His ten books include Persuasive Games: The Expressive Power of Videogames, Racing the Beam: The Atari Video Computer System (with Nick Montfort), Alien Phenomenology, or What it’s Like to Be a Thing, and Play Anything: The Pleasure of Limits, the Uses of Boredom, and the Secret of Games.
Bogost is also a contributing editor at The Atlantic, where he writes and edits on science, technology, design, and culture. He is also co-editor of the Platform Studies book series, about how the technical design of computing systems influences creativity, and the Object Lessons book and essay series, about the secret lives of ordinary things.

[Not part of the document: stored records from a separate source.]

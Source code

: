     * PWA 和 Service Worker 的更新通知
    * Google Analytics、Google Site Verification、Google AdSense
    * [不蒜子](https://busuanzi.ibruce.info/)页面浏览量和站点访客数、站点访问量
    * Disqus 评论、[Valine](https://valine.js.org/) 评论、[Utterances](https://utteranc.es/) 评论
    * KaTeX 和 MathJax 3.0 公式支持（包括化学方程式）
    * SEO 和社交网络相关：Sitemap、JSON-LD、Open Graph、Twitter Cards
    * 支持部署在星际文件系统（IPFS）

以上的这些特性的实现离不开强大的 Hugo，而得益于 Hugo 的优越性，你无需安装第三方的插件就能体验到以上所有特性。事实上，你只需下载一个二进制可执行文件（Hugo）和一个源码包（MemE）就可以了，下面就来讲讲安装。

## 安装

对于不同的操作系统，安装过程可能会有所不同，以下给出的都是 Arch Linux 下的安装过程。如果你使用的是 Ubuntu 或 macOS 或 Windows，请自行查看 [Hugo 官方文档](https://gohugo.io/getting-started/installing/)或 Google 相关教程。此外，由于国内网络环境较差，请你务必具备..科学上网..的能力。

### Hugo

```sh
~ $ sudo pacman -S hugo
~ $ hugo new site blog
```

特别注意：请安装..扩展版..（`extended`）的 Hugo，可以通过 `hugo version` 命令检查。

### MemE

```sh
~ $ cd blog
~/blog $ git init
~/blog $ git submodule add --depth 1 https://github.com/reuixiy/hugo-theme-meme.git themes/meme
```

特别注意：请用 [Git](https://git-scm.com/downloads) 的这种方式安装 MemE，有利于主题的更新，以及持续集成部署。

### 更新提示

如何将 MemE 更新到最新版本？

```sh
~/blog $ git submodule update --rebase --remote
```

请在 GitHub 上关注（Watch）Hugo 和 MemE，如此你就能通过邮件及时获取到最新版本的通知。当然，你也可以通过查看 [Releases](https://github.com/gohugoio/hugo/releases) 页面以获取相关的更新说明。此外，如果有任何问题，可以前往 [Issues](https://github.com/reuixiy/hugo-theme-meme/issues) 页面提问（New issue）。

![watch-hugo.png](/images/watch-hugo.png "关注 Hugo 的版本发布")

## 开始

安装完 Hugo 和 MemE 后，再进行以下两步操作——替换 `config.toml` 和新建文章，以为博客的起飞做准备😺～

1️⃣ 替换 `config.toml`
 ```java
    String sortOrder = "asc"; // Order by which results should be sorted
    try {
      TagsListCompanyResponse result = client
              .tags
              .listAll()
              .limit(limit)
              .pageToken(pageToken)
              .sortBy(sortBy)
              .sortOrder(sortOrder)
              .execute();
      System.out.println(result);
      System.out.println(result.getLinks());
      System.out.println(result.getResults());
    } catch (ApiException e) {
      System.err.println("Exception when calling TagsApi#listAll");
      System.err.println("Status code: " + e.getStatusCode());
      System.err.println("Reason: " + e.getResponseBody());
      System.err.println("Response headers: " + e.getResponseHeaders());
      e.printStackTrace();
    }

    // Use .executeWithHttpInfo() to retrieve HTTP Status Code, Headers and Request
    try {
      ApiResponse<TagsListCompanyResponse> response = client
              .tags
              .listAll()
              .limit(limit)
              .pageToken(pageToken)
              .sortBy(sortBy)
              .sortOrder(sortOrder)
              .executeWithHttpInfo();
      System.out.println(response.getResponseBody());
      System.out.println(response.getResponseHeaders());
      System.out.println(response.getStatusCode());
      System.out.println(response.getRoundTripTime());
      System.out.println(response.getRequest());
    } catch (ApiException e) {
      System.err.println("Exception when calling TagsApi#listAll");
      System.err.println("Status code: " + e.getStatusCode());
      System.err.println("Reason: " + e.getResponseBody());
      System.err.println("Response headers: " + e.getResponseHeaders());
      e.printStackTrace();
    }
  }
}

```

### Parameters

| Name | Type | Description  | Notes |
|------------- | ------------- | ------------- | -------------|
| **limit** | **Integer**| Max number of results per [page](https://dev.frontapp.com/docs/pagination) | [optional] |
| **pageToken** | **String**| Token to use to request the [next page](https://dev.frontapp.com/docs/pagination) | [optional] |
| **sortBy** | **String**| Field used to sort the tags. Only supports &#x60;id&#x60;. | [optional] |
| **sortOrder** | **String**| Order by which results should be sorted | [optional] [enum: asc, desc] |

Bogost’s games about social and political issues cover topics as varied as airport security, consumer debt, disaffected workers, the petroleum industry, suburban errands, pandemic flu, and tort reform. His games have been played by millions of people and exhibited or held in collections internationally, at venues including the Smithsonian American Art Museum, the Telfair Museum of Art, The San Francisco Museum of Modern Art, The Museum of Contemporary Art, Jacksonville, the Laboral Centro de Arte, and The Australian Centre for the Moving Image.
His independent games include Cow Clicker, a Facebook game send-up of Facebook games that was the subject of a Wired magazine feature, and A Slow Year, a collection of videogame poems for Atari VCS, Windows, and Mac, which was a finalist at the Independent Games Festival and won the Vanguard and Virtuoso awards at the IndieCade Festival.